<<<<

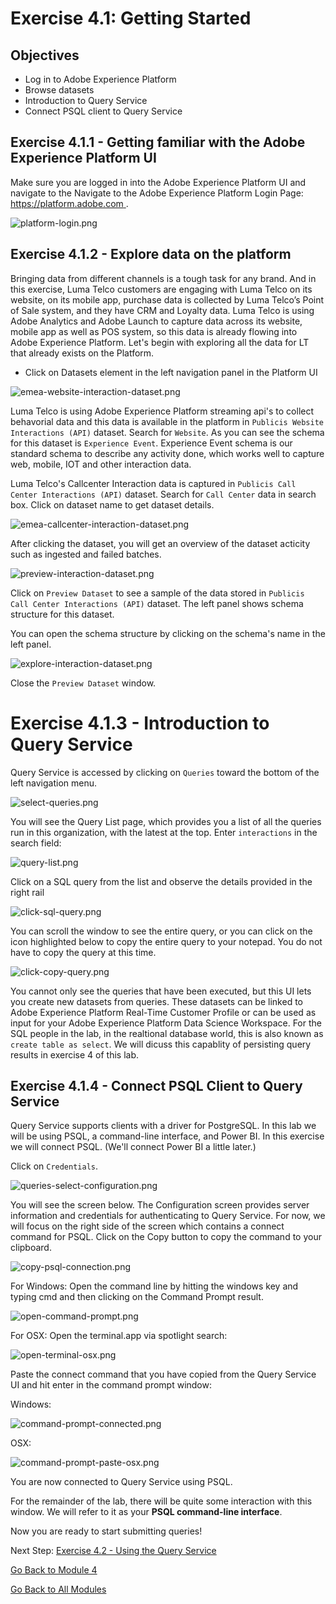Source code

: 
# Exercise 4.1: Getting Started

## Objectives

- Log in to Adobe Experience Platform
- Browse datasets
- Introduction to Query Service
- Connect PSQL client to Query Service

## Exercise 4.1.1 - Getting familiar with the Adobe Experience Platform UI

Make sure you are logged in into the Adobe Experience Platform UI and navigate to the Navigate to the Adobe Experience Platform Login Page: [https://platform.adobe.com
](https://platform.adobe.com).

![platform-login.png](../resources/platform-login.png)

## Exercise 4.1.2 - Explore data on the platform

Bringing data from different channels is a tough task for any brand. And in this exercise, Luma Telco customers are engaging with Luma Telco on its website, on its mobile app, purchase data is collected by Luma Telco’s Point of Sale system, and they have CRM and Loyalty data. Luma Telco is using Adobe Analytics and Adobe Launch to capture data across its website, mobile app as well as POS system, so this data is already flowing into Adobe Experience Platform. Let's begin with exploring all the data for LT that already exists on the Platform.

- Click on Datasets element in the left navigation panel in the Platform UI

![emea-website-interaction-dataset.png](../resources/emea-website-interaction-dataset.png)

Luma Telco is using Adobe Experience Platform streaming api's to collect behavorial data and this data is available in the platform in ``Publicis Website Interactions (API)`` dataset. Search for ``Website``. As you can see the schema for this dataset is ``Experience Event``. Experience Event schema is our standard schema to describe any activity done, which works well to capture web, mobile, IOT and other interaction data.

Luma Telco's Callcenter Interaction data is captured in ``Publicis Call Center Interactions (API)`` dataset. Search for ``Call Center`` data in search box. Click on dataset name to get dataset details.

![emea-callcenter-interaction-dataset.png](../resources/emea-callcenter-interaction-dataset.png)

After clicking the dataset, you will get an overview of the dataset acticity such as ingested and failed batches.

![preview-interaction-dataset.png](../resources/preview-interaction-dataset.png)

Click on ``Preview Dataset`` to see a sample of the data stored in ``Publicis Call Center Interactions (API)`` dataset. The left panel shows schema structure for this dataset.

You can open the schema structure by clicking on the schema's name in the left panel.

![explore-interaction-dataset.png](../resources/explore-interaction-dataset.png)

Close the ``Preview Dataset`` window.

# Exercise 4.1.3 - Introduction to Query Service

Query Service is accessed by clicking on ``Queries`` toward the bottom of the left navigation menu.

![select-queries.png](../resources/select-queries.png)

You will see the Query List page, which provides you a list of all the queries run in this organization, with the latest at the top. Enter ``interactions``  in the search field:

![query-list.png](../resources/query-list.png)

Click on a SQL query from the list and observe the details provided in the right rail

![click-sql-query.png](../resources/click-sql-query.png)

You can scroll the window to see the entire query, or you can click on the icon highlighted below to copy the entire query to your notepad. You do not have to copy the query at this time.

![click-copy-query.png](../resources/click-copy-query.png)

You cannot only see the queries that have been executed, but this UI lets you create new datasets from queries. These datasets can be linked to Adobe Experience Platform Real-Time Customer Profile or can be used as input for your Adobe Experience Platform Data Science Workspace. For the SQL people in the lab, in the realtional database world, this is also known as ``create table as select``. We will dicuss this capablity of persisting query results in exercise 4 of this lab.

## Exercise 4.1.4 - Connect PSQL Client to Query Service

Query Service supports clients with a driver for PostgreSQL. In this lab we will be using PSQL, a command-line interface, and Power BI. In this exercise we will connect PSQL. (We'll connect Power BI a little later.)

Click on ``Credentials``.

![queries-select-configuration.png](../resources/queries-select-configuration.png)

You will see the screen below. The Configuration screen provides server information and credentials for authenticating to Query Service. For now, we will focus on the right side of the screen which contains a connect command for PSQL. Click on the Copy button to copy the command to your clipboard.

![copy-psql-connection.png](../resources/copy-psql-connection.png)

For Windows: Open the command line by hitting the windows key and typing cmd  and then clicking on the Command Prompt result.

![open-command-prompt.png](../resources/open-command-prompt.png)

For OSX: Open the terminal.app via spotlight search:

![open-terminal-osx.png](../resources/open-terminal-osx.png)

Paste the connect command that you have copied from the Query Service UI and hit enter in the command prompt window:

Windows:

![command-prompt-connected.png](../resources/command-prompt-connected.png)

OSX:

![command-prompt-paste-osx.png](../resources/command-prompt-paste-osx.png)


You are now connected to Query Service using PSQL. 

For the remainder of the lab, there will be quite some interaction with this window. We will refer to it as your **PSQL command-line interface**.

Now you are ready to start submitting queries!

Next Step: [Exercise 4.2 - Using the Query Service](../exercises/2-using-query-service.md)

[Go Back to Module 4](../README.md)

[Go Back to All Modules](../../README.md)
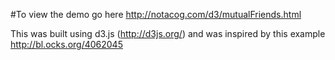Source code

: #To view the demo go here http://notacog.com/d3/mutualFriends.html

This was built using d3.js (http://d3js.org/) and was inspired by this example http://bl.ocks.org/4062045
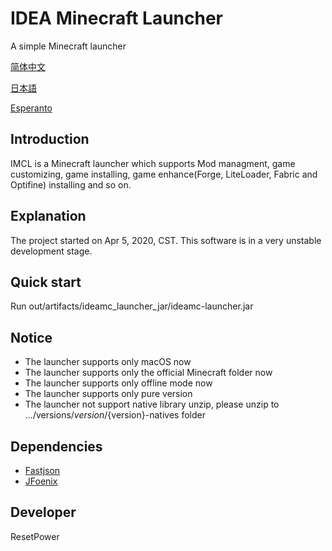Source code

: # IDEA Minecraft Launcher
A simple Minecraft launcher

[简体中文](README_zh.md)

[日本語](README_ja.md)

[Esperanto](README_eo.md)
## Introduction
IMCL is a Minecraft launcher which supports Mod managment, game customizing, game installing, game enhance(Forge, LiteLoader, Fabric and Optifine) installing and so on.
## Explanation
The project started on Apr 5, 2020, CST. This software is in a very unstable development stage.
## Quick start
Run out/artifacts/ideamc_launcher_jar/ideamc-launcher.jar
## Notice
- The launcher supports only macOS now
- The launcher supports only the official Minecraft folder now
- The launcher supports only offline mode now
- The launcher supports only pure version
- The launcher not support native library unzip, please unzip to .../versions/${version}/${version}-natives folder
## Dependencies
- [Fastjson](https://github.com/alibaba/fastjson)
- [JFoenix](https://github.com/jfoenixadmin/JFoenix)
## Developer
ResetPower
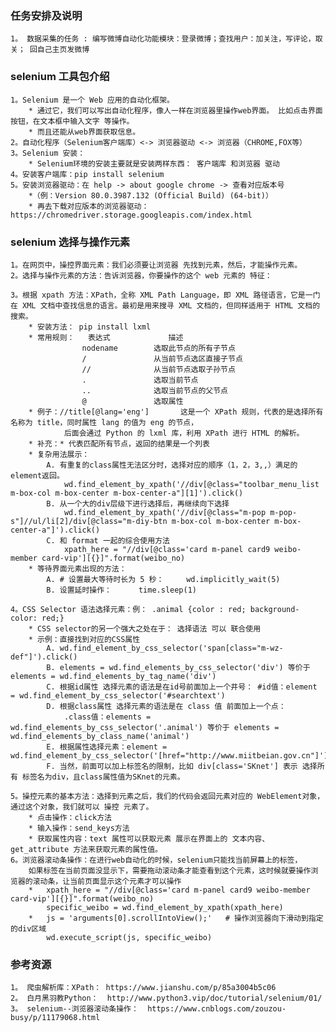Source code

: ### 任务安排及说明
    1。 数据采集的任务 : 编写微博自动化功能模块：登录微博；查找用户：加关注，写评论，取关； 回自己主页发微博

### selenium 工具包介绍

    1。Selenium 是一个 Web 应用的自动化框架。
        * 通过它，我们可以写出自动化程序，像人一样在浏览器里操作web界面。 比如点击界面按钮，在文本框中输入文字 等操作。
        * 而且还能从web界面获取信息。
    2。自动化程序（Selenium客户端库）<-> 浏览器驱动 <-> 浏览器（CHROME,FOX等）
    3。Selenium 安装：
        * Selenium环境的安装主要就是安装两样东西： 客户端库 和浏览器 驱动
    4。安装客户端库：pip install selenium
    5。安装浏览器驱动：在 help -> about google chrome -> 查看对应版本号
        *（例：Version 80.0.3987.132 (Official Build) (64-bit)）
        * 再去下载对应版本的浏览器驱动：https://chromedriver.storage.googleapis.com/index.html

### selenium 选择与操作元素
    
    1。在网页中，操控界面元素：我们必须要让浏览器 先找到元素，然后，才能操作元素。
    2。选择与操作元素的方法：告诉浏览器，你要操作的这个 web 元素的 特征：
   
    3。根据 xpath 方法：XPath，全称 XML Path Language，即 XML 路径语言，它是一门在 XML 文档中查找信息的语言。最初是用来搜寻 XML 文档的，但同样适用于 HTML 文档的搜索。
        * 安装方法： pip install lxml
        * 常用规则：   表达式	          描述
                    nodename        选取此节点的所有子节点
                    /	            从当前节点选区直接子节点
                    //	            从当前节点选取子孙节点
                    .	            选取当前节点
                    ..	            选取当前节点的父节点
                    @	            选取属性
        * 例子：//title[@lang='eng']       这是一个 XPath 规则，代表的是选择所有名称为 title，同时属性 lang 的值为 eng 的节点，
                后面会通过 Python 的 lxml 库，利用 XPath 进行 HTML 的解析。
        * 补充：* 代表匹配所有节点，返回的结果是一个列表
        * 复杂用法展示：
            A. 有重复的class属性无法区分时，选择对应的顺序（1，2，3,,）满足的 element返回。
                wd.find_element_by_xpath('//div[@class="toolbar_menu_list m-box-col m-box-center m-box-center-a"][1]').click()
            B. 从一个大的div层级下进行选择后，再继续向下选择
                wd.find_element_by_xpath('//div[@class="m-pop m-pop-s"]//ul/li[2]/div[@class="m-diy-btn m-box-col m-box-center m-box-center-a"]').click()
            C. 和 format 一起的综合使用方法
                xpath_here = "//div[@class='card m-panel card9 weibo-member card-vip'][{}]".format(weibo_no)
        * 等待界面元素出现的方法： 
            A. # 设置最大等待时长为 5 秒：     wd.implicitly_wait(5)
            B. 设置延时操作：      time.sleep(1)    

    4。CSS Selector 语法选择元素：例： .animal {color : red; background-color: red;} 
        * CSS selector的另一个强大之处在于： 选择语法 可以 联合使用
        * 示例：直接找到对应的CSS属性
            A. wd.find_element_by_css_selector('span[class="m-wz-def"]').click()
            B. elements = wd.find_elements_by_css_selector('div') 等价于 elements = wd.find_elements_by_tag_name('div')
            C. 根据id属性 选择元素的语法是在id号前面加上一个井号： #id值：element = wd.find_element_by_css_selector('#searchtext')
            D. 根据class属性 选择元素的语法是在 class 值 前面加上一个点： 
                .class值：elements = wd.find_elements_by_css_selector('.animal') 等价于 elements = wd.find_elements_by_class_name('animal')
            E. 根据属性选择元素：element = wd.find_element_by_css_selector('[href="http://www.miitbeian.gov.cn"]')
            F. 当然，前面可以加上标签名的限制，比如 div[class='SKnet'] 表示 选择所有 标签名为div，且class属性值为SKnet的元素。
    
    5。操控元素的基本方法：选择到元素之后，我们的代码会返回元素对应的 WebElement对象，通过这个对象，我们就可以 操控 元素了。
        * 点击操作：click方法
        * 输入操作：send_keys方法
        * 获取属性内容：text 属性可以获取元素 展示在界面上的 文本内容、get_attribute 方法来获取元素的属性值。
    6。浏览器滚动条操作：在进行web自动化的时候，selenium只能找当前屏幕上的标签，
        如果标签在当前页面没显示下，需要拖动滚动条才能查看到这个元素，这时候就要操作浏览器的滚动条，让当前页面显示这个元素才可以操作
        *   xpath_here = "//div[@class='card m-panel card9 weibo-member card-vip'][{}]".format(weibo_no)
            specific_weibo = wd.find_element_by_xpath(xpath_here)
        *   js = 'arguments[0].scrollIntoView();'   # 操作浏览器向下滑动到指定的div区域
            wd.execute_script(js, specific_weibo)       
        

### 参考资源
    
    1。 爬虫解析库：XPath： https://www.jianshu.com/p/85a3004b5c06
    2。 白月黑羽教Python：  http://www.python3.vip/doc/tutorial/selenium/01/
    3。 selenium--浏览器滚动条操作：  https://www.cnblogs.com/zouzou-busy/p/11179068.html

>>>>

Filter the listing above by the word "Windows"; copy each line that passes.

**Result below**
For Windows: Open the command line by hitting the windows key and typing cmd  and then clicking on the Command Prompt result.
Windows:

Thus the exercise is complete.